When a product is delisted, it is taken off its exchange; no more trades may be executed in it, except in over-the-counter (OTC) markets.
The ETN doesn't close, however. Instead, investors who do not exit the note before its delisting date are stuck with positions that are extremely difficult and expensive to liquidate, especially for retail investors lacking easy access to OTC trading.
Several leveraged/inverse ETNs have delisted so far in 2020, including the iPath US Treasury Long Bond Bear ETN (DLBS) and the iPath US Treasury 10-Year Bear ETN (DTYS), whose indicative values had fallen below their exchange's minimum required share price.
That said, an issuer may decide to delist its products on its own discretion or on the discretion of the bank backing the note—as was the case for VelocityShares, which recently announced the delisting of several leveraged and inverse ETNs.
The most high profile of these was the VelocityShares Daily 2x VIX Short-Term ETN (TVIX), which had $1.4 billion in assets under management as of the time of the announcement. (Read: "Popular ETNs Delisting In July.")
An issuer choosing to delist its own notes instead of redeeming them for investors is highly unusual, however, and very rare.
What Happens Next?
There are 122 ETNs left on the market, 55 of which (or 45%) are leveraged and inverse—many of them offering the same industry or sector coverage as the products that shuttered earlier this year. What will become of them?
Unfortunately, their days may be numbered. And that's not necessarily because the ETN structure is losing popularity, but because leveraged products are less popular than ever.

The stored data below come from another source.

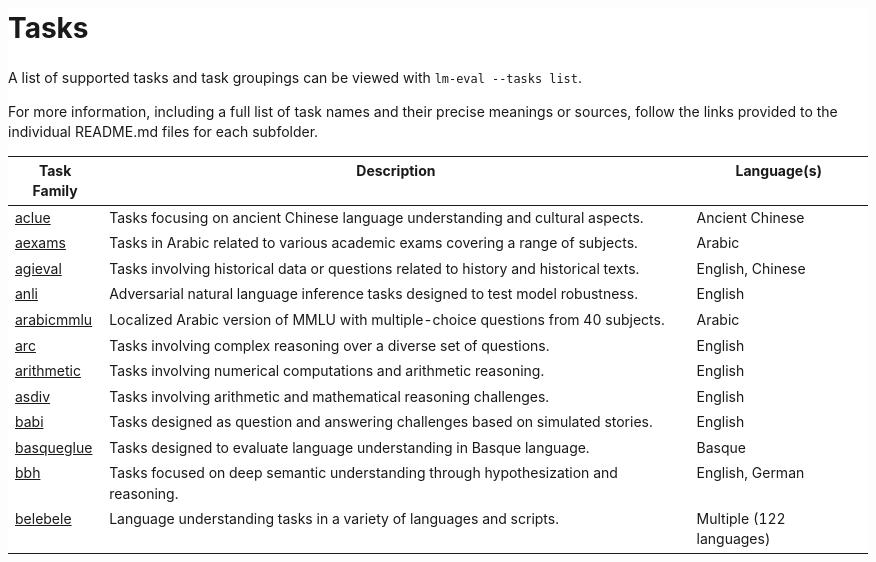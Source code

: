 # Tasks

 A list of supported tasks and task groupings can be viewed with `lm-eval --tasks list`.

 For more information, including a full list of task names and their precise meanings or sources, follow the links provided to the individual README.md files for each subfolder.

| Task Family                                                           | Description                                                                                                                                                                               | Language(s)                                                                                                                   |
| --------------------------------------------------------------------- | ----------------------------------------------------------------------------------------------------------------------------------------------------------------------------------------- | ----------------------------------------------------------------------------------------------------------------------------- |
| [aclue](aclue/README.md)                                                 | Tasks focusing on ancient Chinese language understanding and cultural aspects.                                                                                                            | Ancient Chinese                                                                                                               |
| [aexams](aexams/README.md)                                               | Tasks in Arabic related to various academic exams covering a range of subjects.                                                                                                           | Arabic                                                                                                                        |
| [agieval](agieval/README.md)                                             | Tasks involving historical data or questions related to history and historical texts.                                                                                                     | English, Chinese                                                                                                              |
| [anli](anli/README.md)                                                   | Adversarial natural language inference tasks designed to test model robustness.                                                                                                           | English                                                                                                                       |
| [arabicmmlu](arabicmmlu/README.md)                                       | Localized Arabic version of MMLU with multiple-choice questions from 40 subjects.                                                                                                         | Arabic                                                                                                                        |
| [arc](arc/README.md)                                                     | Tasks involving complex reasoning over a diverse set of questions.                                                                                                                        | English                                                                                                                       |
| [arithmetic](arithmetic/README.md)                                       | Tasks involving numerical computations and arithmetic reasoning.                                                                                                                          | English                                                                                                                       |
| [asdiv](asdiv/README.md)                                                 | Tasks involving arithmetic and mathematical reasoning challenges.                                                                                                                         | English                                                                                                                       |
| [babi](babi/README.md)                                                   | Tasks designed as question and answering challenges based on simulated stories.                                                                                                           | English                                                                                                                       |
| [basqueglue](basqueglue/README.md)                                       | Tasks designed to evaluate language understanding in Basque language.                                                                                                                     | Basque                                                                                                                        |
| [bbh](bbh/README.md)                                                     | Tasks focused on deep semantic understanding through hypothesization and reasoning.                                                                                                       | English, German                                                                                                               |
| [belebele](belebele/README.md)                                           | Language understanding tasks in a variety of languages and scripts.                                                                                                                       | Multiple (122 languages)                                                                                                      |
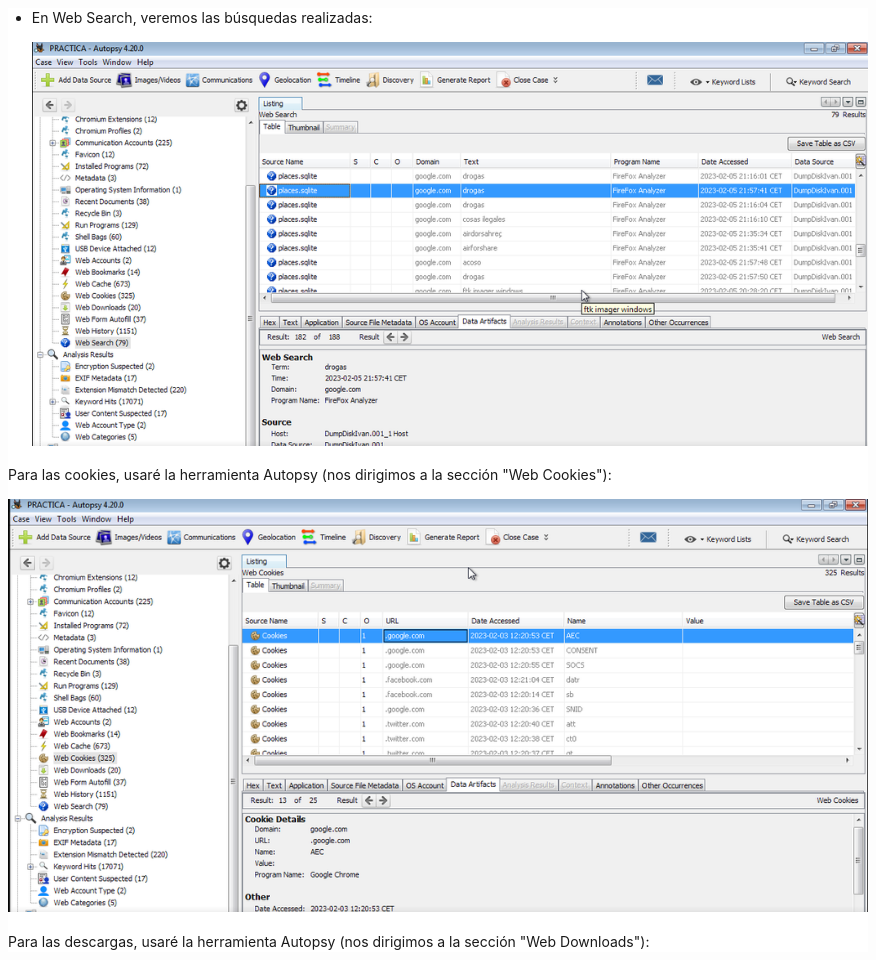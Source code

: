 - En Web Search, veremos las búsquedas realizadas:

    ![Windows](capturas/windows/19-1-2.png)

Para las cookies, usaré la herramienta Autopsy (nos dirigimos a la sección "Web Cookies"):

![Windows](capturas/windows/19-2.png)

Para las descargas, usaré la herramienta Autopsy (nos dirigimos a la sección "Web Downloads"):
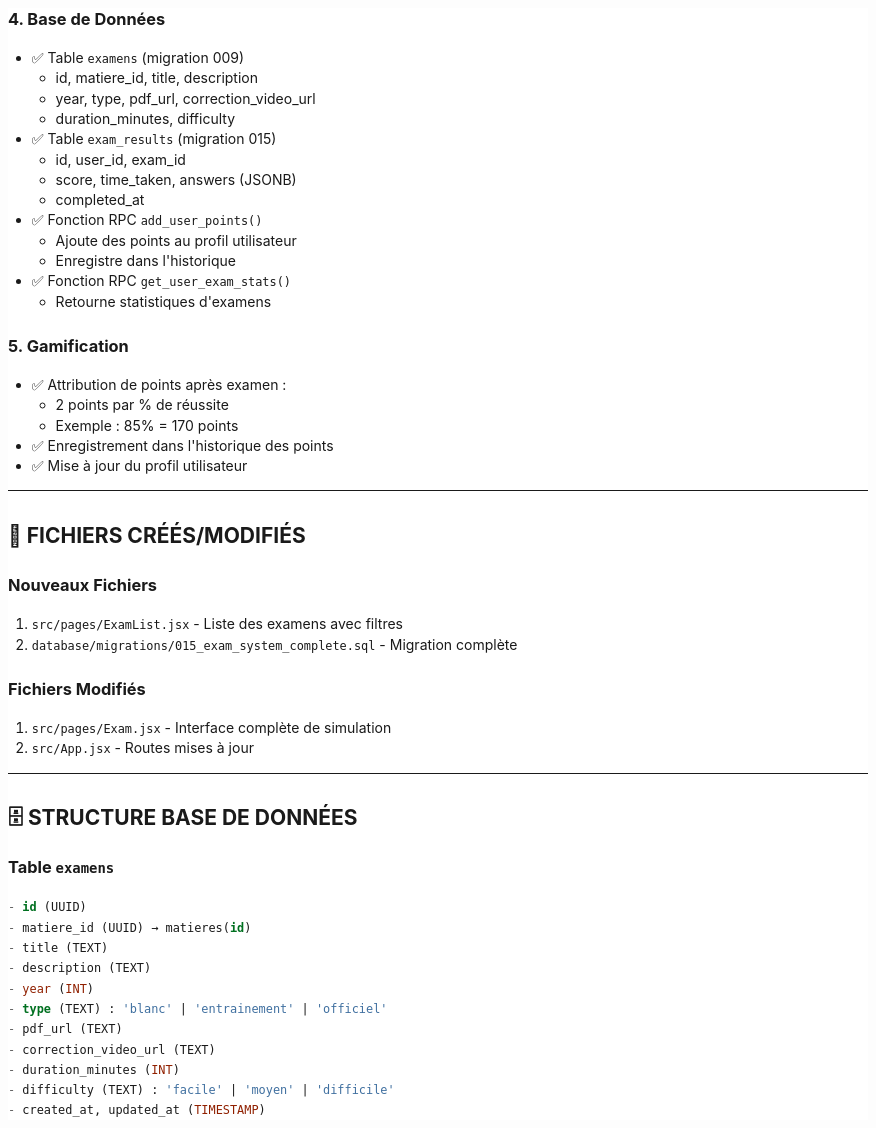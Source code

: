 ### 4. **Base de Données**
- ✅ Table `examens` (migration 009)
  - id, matiere_id, title, description
  - year, type, pdf_url, correction_video_url
  - duration_minutes, difficulty
- ✅ Table `exam_results` (migration 015)
  - id, user_id, exam_id
  - score, time_taken, answers (JSONB)
  - completed_at
- ✅ Fonction RPC `add_user_points()`
  - Ajoute des points au profil utilisateur
  - Enregistre dans l'historique
- ✅ Fonction RPC `get_user_exam_stats()`
  - Retourne statistiques d'examens

### 5. **Gamification**
- ✅ Attribution de points après examen :
  - 2 points par % de réussite
  - Exemple : 85% = 170 points
- ✅ Enregistrement dans l'historique des points
- ✅ Mise à jour du profil utilisateur

---

## 📁 FICHIERS CRÉÉS/MODIFIÉS

### Nouveaux Fichiers
1. `src/pages/ExamList.jsx` - Liste des examens avec filtres
2. `database/migrations/015_exam_system_complete.sql` - Migration complète

### Fichiers Modifiés
1. `src/pages/Exam.jsx` - Interface complète de simulation
2. `src/App.jsx` - Routes mises à jour

---

## 🗄️ STRUCTURE BASE DE DONNÉES

### Table `examens`
```sql
- id (UUID)
- matiere_id (UUID) → matieres(id)
- title (TEXT)
- description (TEXT)
- year (INT)
- type (TEXT) : 'blanc' | 'entrainement' | 'officiel'
- pdf_url (TEXT)
- correction_video_url (TEXT)
- duration_minutes (INT)
- difficulty (TEXT) : 'facile' | 'moyen' | 'difficile'
- created_at, updated_at (TIMESTAMP)
```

The percentage of the total ETF market that leveraged ETPs represent has steadily declined over the past 10 years, falling from 1.3% of total ETP assets in 2010 to just 0.68% in 2020.
Same for inverse products, which fell from a 2.1% market share 10 years ago to just 0.51% invested today. (Read: "Leveraged & Inverse ETF 'Mirage.'")
That's likely because institutional hedgers and active ETF traders—the main user base for leveraged/inverse products—have become a smaller portion of the ETF market. The slack has been taken up by retail investors, who, despite all the ink spilled about Robinhood traders, are by and large staying away from leveraged/inverse products.
Leveraged and inverse ETNs are niche products, and they're only getting niche-ier—if they even survive 2020 at all.